An Interview with Storied East End Author, Thomas Clavin

Photo: Thomas Martinsen

Ah, the Interview Issue seems like forever ago. But you know what? Good conversation is good conversation. What’s even more is great conversation. Great conversation is timeless. And that’s what we found out when we received the following interview conducted by Whalebone Founder Jesse Joeckel with celebrated author and East End resident, Thomas Clavin.

Sir Clavin has penned books covering a wide range of subjects, not limited to the Yankees, tales of wars and fabled stories that took place close to home. He also #never started a knockoff clothing brand called Clavin Klein, which would have significantly easier than real authorship, and potentially much more lucrative. No, Sir Clavin stuck to a much tougher and longer-lasting venture—writing, and writing well.

You have such a wide variety of topics you write about—legendary sports figures, heroic war stories, even tragedies off the coast of our own Montauk shores. What is the connection you have with all these topics?

One connection is that many of the stories that interest me involve ordinary people who are in extraordinary circumstances. I could not write about superheroes and have little interest in fantasy. In Dark Noon, for example, Eddie Carroll was just another Montauk boat captain who found himself and 64 passengers on the Pelican in an extraordinary weather event. In The Last Stand of Fox Company, there was a company of Marines who a few months earlier had been Stateside now finding themselves in a freezing mountain pass fending off 10,000 enemy soldiers.

These stories you write must require digging through years and years of old papers and at times, recently declassified government documents. That’s some serious detective work. Would you consider that the most exciting part of writing a book? Would you consider a career change to work with the CIA?

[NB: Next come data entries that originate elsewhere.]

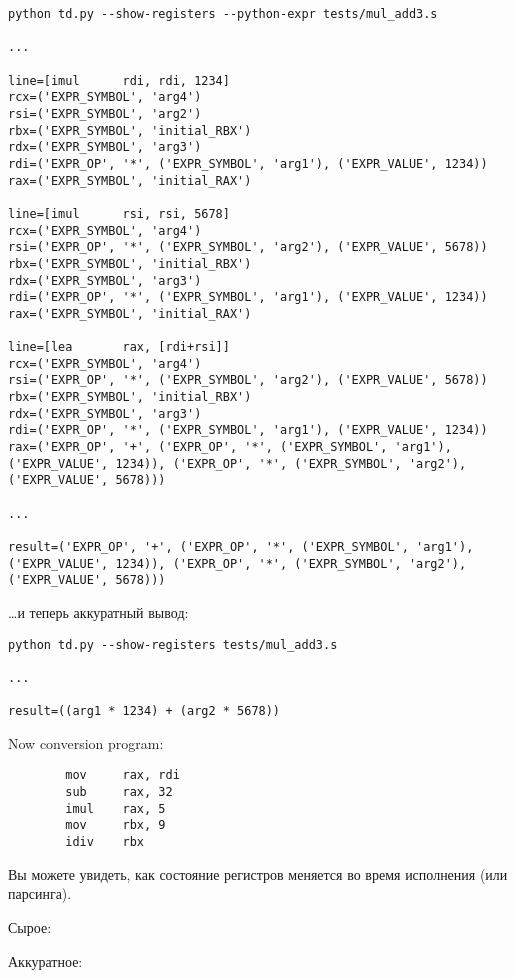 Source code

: \begin{lstlisting}
python td.py --show-registers --python-expr tests/mul_add3.s

...

line=[imul      rdi, rdi, 1234]
rcx=('EXPR_SYMBOL', 'arg4')
rsi=('EXPR_SYMBOL', 'arg2')
rbx=('EXPR_SYMBOL', 'initial_RBX')
rdx=('EXPR_SYMBOL', 'arg3')
rdi=('EXPR_OP', '*', ('EXPR_SYMBOL', 'arg1'), ('EXPR_VALUE', 1234))
rax=('EXPR_SYMBOL', 'initial_RAX')

line=[imul      rsi, rsi, 5678]
rcx=('EXPR_SYMBOL', 'arg4')
rsi=('EXPR_OP', '*', ('EXPR_SYMBOL', 'arg2'), ('EXPR_VALUE', 5678))
rbx=('EXPR_SYMBOL', 'initial_RBX')
rdx=('EXPR_SYMBOL', 'arg3')
rdi=('EXPR_OP', '*', ('EXPR_SYMBOL', 'arg1'), ('EXPR_VALUE', 1234))
rax=('EXPR_SYMBOL', 'initial_RAX')

line=[lea       rax, [rdi+rsi]]
rcx=('EXPR_SYMBOL', 'arg4')
rsi=('EXPR_OP', '*', ('EXPR_SYMBOL', 'arg2'), ('EXPR_VALUE', 5678))
rbx=('EXPR_SYMBOL', 'initial_RBX')
rdx=('EXPR_SYMBOL', 'arg3')
rdi=('EXPR_OP', '*', ('EXPR_SYMBOL', 'arg1'), ('EXPR_VALUE', 1234))
rax=('EXPR_OP', '+', ('EXPR_OP', '*', ('EXPR_SYMBOL', 'arg1'), ('EXPR_VALUE', 1234)), ('EXPR_OP', '*', ('EXPR_SYMBOL', 'arg2'), ('EXPR_VALUE', 5678)))

...

result=('EXPR_OP', '+', ('EXPR_OP', '*', ('EXPR_SYMBOL', 'arg1'), ('EXPR_VALUE', 1234)), ('EXPR_OP', '*', ('EXPR_SYMBOL', 'arg2'), ('EXPR_VALUE', 5678)))
\end{lstlisting}

\dots и теперь аккуратный вывод:

\begin{lstlisting}
python td.py --show-registers tests/mul_add3.s

...

result=((arg1 * 1234) + (arg2 * 5678))
\end{lstlisting}

Now conversion program:

\begin{lstlisting}
        mov     rax, rdi
        sub     rax, 32
        imul    rax, 5
        mov     rbx, 9
        idiv    rbx
\end{lstlisting}

Вы можете увидеть, как состояние регистров меняется во время исполнения (или парсинга).

Сырое:



Аккуратное:

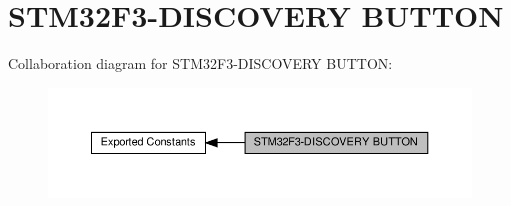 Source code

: \hypertarget{group__STM32F3__DISCOVERY__BUTTON}{}\section{S\+T\+M32\+F3-\/\+D\+I\+S\+C\+O\+V\+E\+RY B\+U\+T\+T\+ON}
\label{group__STM32F3__DISCOVERY__BUTTON}
Collaboration diagram for S\+T\+M32\+F3-\/\+D\+I\+S\+C\+O\+V\+E\+RY B\+U\+T\+T\+ON\+:\nopagebreak
\begin{figure}[H]
\begin{center}
\leavevmode
\includegraphics[width=350pt]{group__STM32F3__DISCOVERY__BUTTON}
\end{center}
\end{figure}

I couldn’t work for the CIA because most, if not all of what you dig up would be kept secret, and a writer does the opposite. I do enjoy putting on an imaginary fedora and being a literary detective, to first finding stories that should be told and second gathering details about those stories that make them go from interesting to compelling.

You grew up in The Bronx and you’ve written two books on Yankee heroes. I’m assuming it’s safe to say you’re a fan. Of all the Yankee greats, why did you chose Maris and DiMaggio?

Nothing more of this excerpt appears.